◆ INSTRUCTIONS FOR THE TASK ◆
As the answer, give a copy of each line below that includes the word "Scheduler".

[Saved entries]
= Beginning of Section =

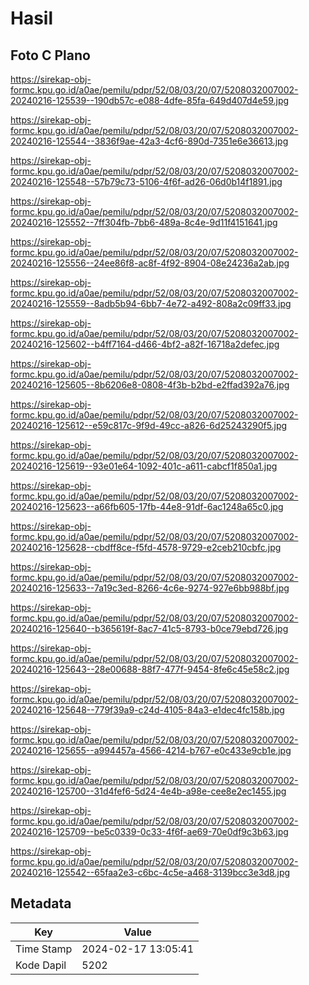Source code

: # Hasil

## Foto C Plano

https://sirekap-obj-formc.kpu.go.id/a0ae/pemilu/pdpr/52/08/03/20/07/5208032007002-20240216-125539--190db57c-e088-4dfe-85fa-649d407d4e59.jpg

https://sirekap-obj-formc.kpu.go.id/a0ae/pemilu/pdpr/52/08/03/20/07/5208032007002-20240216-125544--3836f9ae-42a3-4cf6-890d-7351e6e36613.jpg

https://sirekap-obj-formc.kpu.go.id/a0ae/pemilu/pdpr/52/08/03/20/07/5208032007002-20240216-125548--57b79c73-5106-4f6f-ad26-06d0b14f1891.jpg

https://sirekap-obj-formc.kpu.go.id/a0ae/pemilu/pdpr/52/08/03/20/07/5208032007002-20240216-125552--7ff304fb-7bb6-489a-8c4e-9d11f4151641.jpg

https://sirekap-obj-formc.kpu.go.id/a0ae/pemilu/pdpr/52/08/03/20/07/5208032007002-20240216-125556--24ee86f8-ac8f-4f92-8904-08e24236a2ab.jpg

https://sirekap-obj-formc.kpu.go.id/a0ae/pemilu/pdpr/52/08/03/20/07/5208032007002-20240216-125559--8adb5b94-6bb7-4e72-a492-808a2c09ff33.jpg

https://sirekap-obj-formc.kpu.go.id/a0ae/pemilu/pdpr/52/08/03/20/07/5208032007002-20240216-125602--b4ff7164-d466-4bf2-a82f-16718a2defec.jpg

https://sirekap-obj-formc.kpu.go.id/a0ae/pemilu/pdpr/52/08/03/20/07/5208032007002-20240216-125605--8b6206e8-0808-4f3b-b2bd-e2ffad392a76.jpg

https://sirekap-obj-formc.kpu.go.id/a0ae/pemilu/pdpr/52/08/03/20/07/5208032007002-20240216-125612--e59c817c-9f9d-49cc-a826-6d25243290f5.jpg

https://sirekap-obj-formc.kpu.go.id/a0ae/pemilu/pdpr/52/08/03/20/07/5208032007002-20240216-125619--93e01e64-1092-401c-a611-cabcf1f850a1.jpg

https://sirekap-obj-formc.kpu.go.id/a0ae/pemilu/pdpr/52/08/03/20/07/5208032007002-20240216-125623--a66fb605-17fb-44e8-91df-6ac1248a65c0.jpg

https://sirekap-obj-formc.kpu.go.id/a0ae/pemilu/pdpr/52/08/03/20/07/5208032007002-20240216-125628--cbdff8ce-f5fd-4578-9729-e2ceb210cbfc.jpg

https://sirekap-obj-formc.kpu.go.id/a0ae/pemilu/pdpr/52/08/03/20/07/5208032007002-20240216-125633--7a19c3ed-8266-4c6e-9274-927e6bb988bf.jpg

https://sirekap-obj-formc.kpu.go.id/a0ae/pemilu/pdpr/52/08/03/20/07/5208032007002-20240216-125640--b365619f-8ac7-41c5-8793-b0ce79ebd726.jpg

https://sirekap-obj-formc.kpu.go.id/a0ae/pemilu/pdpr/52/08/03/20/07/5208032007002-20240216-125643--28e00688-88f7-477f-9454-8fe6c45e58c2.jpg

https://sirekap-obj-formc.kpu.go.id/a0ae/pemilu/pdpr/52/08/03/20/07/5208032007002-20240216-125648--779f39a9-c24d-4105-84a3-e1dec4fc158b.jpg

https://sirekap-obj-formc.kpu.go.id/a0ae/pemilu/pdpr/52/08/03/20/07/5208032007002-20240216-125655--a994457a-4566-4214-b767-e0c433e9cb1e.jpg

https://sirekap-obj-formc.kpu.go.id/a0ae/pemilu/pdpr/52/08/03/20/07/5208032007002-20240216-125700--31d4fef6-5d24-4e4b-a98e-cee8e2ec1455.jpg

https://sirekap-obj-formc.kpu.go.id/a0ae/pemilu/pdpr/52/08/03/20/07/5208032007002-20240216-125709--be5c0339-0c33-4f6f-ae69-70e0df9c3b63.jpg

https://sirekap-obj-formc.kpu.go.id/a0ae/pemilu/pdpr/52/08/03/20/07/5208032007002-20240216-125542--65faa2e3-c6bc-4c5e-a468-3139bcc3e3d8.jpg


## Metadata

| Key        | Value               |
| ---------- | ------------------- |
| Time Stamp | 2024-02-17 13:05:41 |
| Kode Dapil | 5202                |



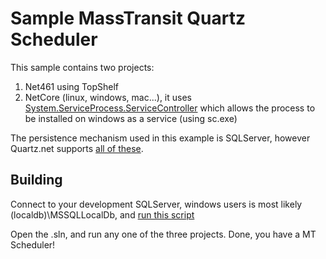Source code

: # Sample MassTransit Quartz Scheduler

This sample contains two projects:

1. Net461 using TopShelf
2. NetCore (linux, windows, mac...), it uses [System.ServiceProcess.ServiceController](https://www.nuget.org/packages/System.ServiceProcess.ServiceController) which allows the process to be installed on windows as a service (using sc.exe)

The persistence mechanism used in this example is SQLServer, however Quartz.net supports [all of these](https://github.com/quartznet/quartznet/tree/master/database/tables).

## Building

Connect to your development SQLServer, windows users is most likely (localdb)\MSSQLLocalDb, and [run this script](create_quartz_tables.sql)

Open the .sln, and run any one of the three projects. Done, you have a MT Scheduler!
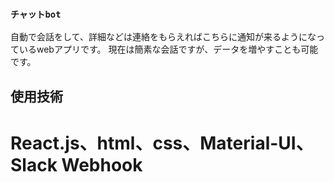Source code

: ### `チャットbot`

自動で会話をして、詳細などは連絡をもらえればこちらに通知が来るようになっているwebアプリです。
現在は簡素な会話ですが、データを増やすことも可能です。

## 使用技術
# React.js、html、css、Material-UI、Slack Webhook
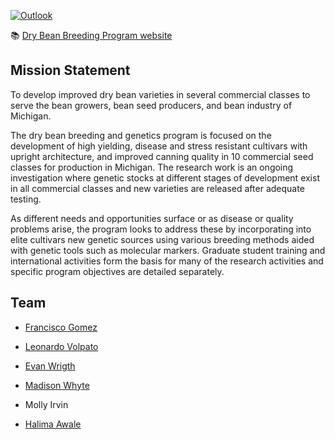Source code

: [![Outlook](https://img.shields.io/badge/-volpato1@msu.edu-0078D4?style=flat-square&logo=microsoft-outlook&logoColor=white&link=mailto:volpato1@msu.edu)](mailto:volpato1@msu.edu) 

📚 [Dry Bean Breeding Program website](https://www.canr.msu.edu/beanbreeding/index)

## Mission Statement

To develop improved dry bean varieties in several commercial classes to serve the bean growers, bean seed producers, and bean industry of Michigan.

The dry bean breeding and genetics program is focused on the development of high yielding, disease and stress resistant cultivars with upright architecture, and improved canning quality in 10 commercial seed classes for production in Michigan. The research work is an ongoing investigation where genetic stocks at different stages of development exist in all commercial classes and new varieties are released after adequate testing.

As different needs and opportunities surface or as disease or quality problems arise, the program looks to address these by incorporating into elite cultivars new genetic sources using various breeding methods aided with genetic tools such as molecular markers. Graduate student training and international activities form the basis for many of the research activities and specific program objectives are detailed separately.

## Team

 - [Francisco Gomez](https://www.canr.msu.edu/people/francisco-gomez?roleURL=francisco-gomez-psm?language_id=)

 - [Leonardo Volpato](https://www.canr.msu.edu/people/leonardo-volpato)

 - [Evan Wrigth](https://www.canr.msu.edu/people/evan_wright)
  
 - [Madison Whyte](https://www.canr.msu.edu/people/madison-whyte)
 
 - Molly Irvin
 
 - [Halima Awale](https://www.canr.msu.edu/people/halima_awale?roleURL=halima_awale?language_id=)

= End of Section =

◆ COMPLETED TASK ◆
: # Sample MassTransit Quartz Scheduler
Open the .sln, and run any one of the three projects. Done, you have a MT Scheduler!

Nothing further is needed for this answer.